Is it done? Not remotely. We have 41 files that still exceed our own 400-line limit. 55 modules below our 80% coverage target. A PM abstraction layer that needs building before we can support anything beyond Trello. An entire remote access architecture for enterprise that's still on the roadmap.
But the product works. We know it works because we use it every day. Every task in the current sprint was planned with PairCoder, estimated with PairCoder's calibration engine, tracked through PairCoder's Trello integration, enforced by PairCoder's gate hooks, and measured by PairCoder's telemetry pipeline. When something breaks, we feel it immediately — and we build the fix.
The Uncomfortable Truth About Dogfooding
Here's the thing nobody tells you about eating your own dog food: you will hate your product at least once a week. You'll hit a bug that blocks your own work and feel the particular frustration of being stuck on something you built. You'll discover that a feature you were proud of is actually annoying to use at scale. You'll find yourself wanting to skip your own workflow because you're in a hurry, and you'll realize that if you want to skip it, your users definitely will.

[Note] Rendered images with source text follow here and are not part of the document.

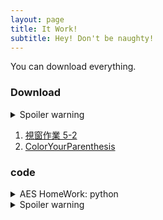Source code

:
 ```yaml
---
layout: page
title: It Work!
subtitle: Hey! Don't be naughty!
---
```


You can download everything.

### Download

<details>
  <summary>Spoiler warning</summary>
  
1. [視窗作業 5-2](./assets/downloadFile/f74101220_practice_5_2.zip)
2. [ColorYourParenthesis](./assets/downloadFile/colorParenthesis.exe)
  
</details>

1. [視窗作業 5-2](./assets/downloadFile/f74101220_practice_5_2.zip)
2. [ColorYourParenthesis](./assets/downloadFile/colorParenthesis.exe)

### code
<details>
  <summary>AES HomeWork: python</summary>
  
somthing...

```python
from base64 import b64decode, b64encode
from Crypto.Cipher import AES

# Encypt test
# key = b'123456789\0\0\0\0\0\0\0'
# plainText = bytes('security\0\0\0\0\0\0\0\0', 'utf-8')
# cipher = AES.new(key, AES.MODE_ECB)
# encryptText =  cipher.encrypt(plainText)
# encryptText = b64encode(encryptText).decode('utf-8')
# print(encryptText)

# Decypt
encryptText = b64decode("16zvA3lnMuWHoE5PpaJheQ==")

charList = list("!\"#$%&\\'()*+,-./0123456789:;<=>?@ABCDEFGHIJKLMNOPQRSTUVWXYZ[\\]^_`abcdefghijklmnopqrstuvwxyz{|}~")
len_charList = len(charList)

with open("record.txt", "w") as file:

    a=b=c=d=0
    for i in range(len_charList):
        for j in range(len_charList):
            for k in range(len_charList):
                for m in range(len_charList):
                    key_text=f"s{charList[i]}hv{charList[j]}4z*{charList[k]}7d*t{charList[m]}Ce"
                    # print(key_text)
                    key = bytes(key_text, 'utf-8')
                    cipher = AES.new(key, AES.MODE_ECB)
                    plainText = cipher.decrypt(encryptText)
                    try:
                        file.write(plainText.decode('utf-8')+'\n')
                        # print(plainText.decode('utf-8')+"\n")
                        # print(key_text+'\n')
                    except Exception:
                        continue
        print(i)
```
  
</details>

<details>
  <summary>Spoiler warning</summary>
  
  Spoiler text. Note that it's important to have a space after the summary tag. You should be able to write any markdown you want inside the `<details>` tag... just make sure you close `<details>` afterward.
  
  ```javascript
  console.log("I'm a code block!");
  ```
  
</details>

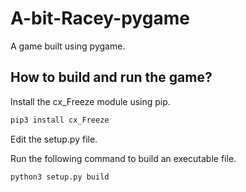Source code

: # A-bit-Racey-pygame
A game built using pygame.

## How to build and run the game?

Install the cx_Freeze module using pip.

```bash
pip3 install cx_Freeze
```
Edit the setup.py file.

Run the following command to build an executable file.

```bash
python3 setup.py build
```
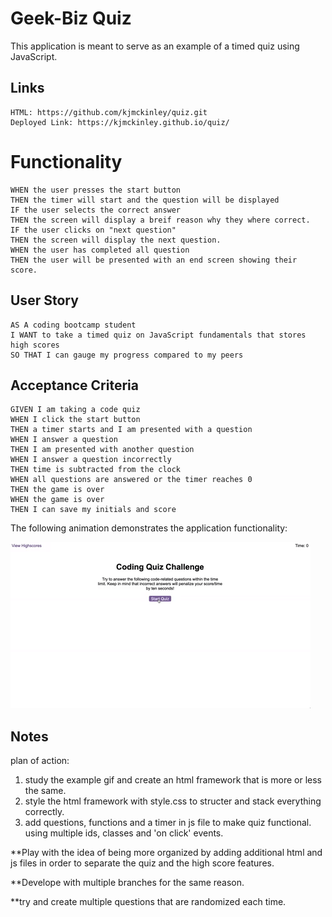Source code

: # Geek-Biz Quiz
This application is meant to serve as an example of a timed quiz using JavaScript.

## Links
```
HTML: https://github.com/kjmckinley/quiz.git
Deployed Link: https://kjmckinley.github.io/quiz/
```
# Functionality
```
WHEN the user presses the start button
THEN the timer will start and the question will be displayed
IF the user selects the correct answer
THEN the screen will display a breif reason why they where correct.
IF the user clicks on "next question"
THEN the screen will display the next question.
WHEN the user has completed all question
THEN the user will be presented with an end screen showing their score.
```

## User Story

```
AS A coding bootcamp student
I WANT to take a timed quiz on JavaScript fundamentals that stores high scores
SO THAT I can gauge my progress compared to my peers
```

## Acceptance Criteria

```
GIVEN I am taking a code quiz
WHEN I click the start button
THEN a timer starts and I am presented with a question
WHEN I answer a question
THEN I am presented with another question
WHEN I answer a question incorrectly
THEN time is subtracted from the clock
WHEN all questions are answered or the timer reaches 0
THEN the game is over
WHEN the game is over
THEN I can save my initials and score
```

The following animation demonstrates the application functionality:

![code quiz](./Assets/04-web-apis-homework-demo.gif)

## Notes
plan of action:

1. study the example gif and create an html framework that is more or less the same.
2. style the html framework with style.css to structer and stack everything correctly.
3. add questions, functions and a timer in js file to make quiz functional. using multiple ids, classes and 'on click' events.

**Play with the idea of being more organized by adding additional html and js files in order to separate the quiz and the high score features.

**Develope with multiple branches for the same reason.

**try and create multiple questions that are randomized each time.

That frustration is the signal. Every moment of friction is a product improvement waiting to happen. Every workaround you invent is a feature you need to build. Every time you mutter "this is stupid" at your own tool, you've found something worth fixing.
Twelve months of dogfooding hasn't made PairCoder perfect. It's made it honest. The features that exist are the features that survived contact with real work at real scale. The enforcement that remains is the enforcement that actually matters when you're under pressure and moving fast.
We didn't build the product we imagined. We built the product we needed. Those turned out to be very different things.